━━ Entries shown ━━

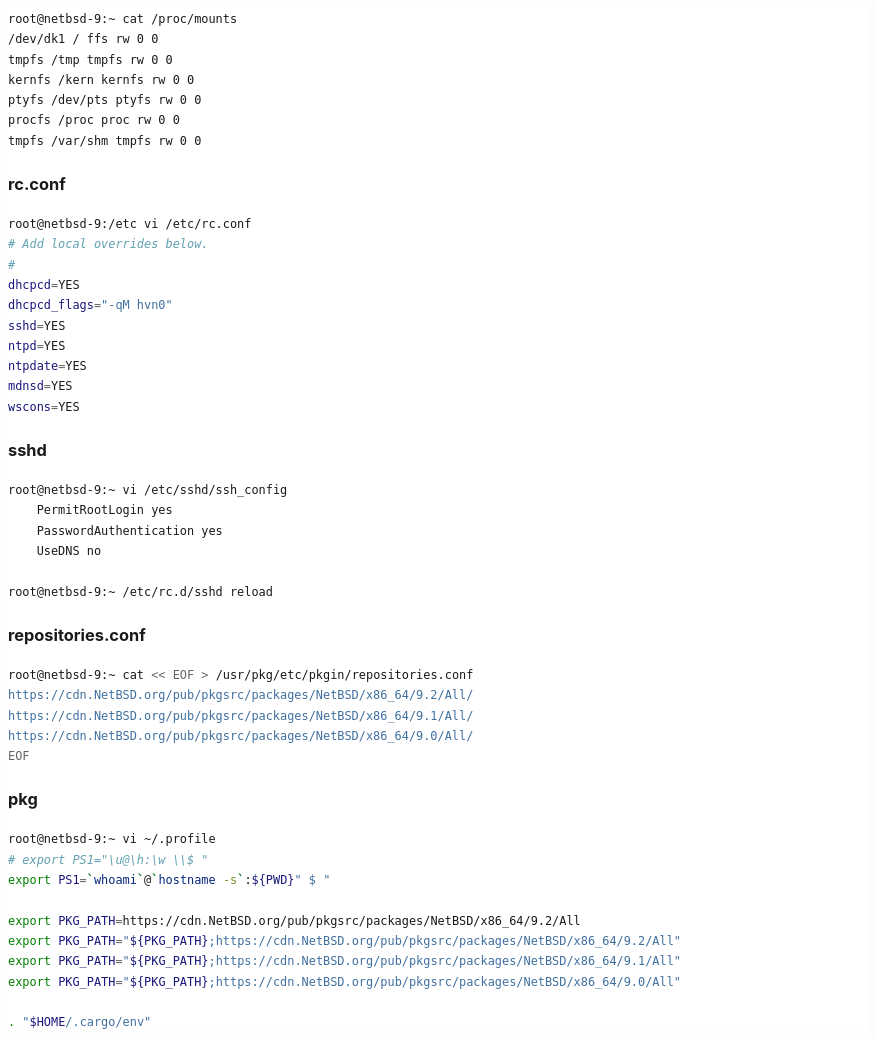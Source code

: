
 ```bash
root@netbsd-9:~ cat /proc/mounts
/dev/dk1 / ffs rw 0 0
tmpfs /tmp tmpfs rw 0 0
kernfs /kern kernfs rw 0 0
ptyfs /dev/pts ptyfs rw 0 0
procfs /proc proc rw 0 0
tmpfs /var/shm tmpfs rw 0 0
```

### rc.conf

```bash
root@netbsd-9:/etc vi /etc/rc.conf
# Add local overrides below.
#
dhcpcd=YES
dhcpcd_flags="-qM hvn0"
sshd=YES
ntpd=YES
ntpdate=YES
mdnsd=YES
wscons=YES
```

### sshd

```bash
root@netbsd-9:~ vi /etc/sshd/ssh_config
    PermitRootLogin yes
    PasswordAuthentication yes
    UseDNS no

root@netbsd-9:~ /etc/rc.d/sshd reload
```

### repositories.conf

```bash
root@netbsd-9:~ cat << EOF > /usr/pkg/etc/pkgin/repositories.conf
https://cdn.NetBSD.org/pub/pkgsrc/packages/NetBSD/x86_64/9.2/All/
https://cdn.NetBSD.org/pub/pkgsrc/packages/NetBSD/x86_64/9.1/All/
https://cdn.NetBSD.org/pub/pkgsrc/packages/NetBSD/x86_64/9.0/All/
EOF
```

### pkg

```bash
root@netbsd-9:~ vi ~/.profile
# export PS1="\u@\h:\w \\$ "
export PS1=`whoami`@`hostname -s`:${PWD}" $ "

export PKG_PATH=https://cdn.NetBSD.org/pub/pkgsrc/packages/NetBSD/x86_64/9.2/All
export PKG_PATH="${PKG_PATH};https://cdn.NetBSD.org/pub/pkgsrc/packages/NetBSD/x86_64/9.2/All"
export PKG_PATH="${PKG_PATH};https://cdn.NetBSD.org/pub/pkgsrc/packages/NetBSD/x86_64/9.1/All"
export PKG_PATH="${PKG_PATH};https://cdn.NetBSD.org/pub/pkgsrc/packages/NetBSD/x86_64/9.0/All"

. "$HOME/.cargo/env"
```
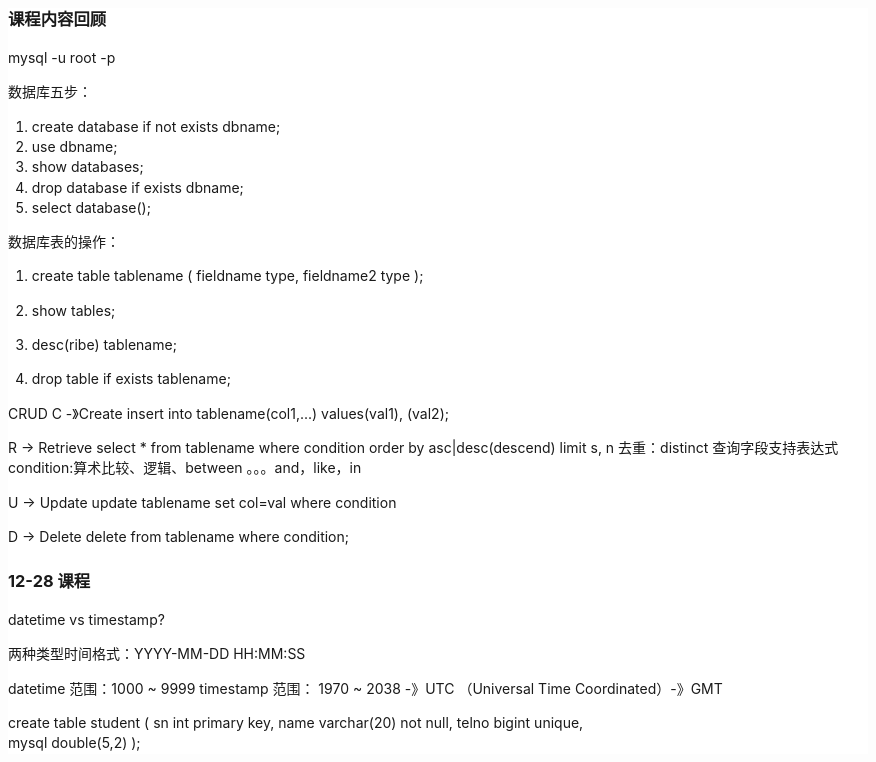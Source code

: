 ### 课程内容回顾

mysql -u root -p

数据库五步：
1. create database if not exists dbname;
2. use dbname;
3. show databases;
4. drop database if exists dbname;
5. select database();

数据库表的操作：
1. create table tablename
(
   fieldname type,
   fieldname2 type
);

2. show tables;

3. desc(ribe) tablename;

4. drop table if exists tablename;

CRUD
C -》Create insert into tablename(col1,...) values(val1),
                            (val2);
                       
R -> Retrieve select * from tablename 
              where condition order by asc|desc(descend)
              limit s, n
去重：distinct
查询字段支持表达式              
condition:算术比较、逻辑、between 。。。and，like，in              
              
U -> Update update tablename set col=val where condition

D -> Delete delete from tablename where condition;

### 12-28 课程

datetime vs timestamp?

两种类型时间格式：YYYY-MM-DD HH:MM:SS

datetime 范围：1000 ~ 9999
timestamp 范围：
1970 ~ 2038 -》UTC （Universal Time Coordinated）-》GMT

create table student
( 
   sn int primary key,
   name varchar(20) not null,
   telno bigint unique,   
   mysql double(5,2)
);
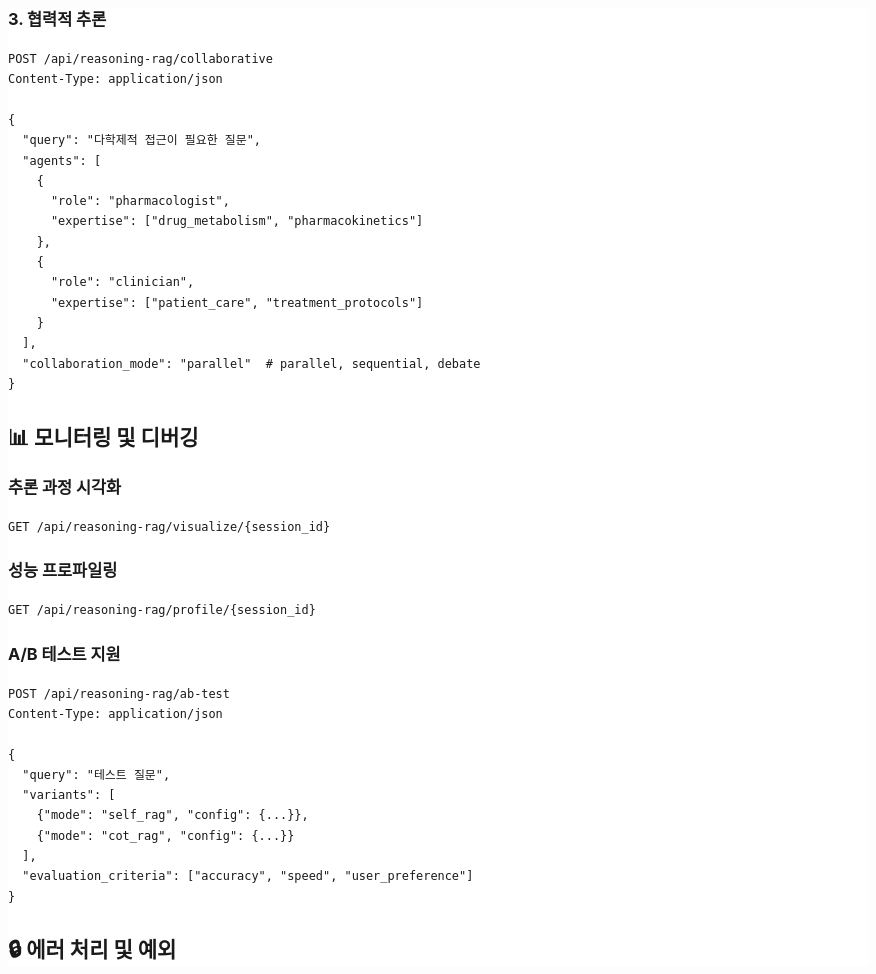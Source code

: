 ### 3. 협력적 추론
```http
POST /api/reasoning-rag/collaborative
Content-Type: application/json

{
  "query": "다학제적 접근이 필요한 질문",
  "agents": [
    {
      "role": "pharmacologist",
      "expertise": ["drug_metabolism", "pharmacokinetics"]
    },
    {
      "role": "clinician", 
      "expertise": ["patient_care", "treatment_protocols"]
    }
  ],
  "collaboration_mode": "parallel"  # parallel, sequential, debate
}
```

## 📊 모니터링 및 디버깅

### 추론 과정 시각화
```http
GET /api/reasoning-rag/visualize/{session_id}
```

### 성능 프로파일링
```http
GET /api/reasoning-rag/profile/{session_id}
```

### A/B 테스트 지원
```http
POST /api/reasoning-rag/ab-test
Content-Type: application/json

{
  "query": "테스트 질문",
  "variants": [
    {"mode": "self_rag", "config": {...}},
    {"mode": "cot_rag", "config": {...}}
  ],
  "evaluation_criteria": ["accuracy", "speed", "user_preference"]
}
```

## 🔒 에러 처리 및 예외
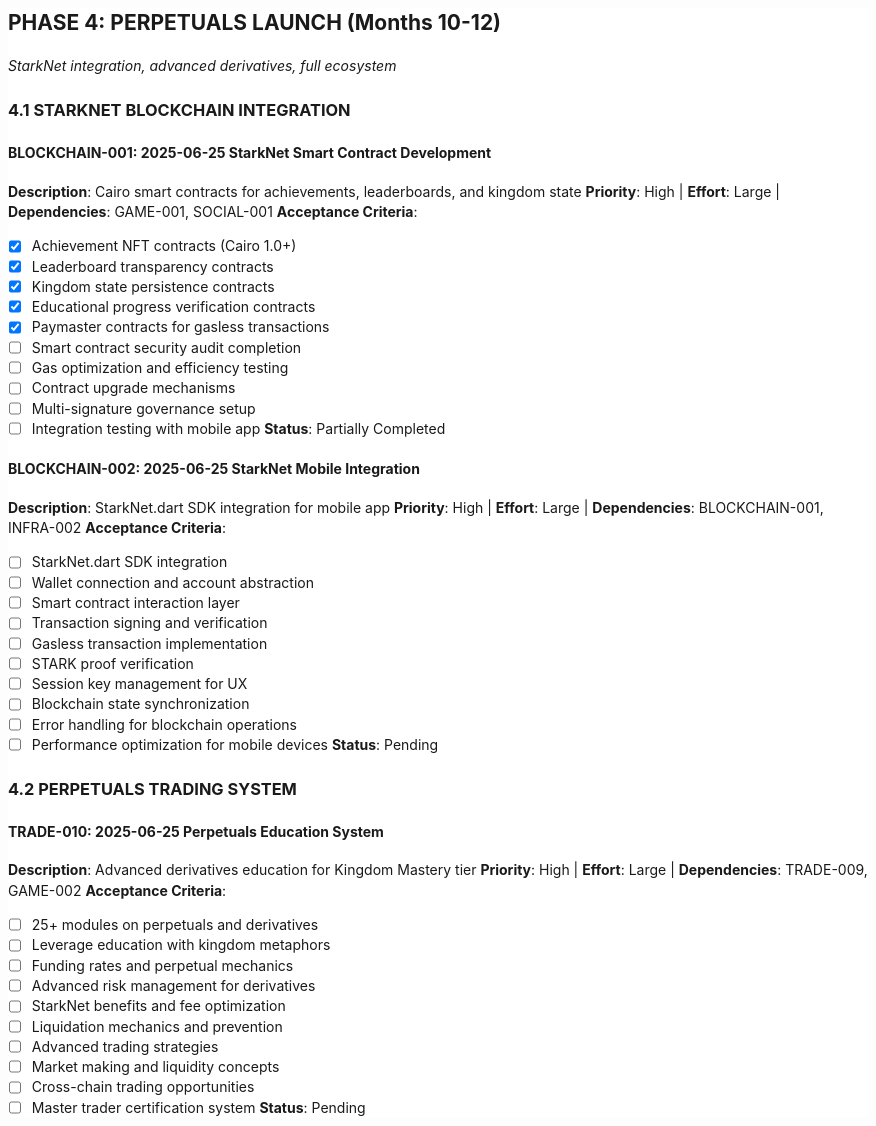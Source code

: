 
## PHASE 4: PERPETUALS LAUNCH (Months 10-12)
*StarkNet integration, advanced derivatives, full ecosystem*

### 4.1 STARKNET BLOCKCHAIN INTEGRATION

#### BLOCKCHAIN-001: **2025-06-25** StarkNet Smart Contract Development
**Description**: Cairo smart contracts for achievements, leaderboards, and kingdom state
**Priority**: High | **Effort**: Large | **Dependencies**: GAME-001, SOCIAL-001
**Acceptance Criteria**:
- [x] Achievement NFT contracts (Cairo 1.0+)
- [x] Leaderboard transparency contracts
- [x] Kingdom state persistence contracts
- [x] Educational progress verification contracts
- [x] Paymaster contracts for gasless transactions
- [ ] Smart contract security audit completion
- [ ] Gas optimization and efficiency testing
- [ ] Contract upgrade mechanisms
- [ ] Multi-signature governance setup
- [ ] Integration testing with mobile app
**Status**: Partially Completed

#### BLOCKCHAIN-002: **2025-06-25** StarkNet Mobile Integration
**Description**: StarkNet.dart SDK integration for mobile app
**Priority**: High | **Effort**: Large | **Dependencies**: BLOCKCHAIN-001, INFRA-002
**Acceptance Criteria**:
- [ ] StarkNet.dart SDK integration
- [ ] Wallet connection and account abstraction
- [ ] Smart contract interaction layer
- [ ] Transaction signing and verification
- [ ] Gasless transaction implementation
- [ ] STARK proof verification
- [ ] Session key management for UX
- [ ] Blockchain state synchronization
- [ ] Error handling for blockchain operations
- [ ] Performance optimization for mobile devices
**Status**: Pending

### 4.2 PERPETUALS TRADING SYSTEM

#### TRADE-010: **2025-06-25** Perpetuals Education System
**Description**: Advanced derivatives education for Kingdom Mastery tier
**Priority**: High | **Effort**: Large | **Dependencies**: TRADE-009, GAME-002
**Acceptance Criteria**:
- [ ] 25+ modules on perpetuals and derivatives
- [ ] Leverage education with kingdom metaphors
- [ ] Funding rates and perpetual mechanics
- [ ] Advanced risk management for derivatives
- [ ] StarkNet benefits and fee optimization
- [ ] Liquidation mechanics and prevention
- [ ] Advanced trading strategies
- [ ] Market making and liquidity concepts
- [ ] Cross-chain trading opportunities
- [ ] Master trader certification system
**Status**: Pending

━━━

> [Exercise goal]: Respond with only the number of lines in the records that include the word "optimization".

> [Output for this exercise]: 3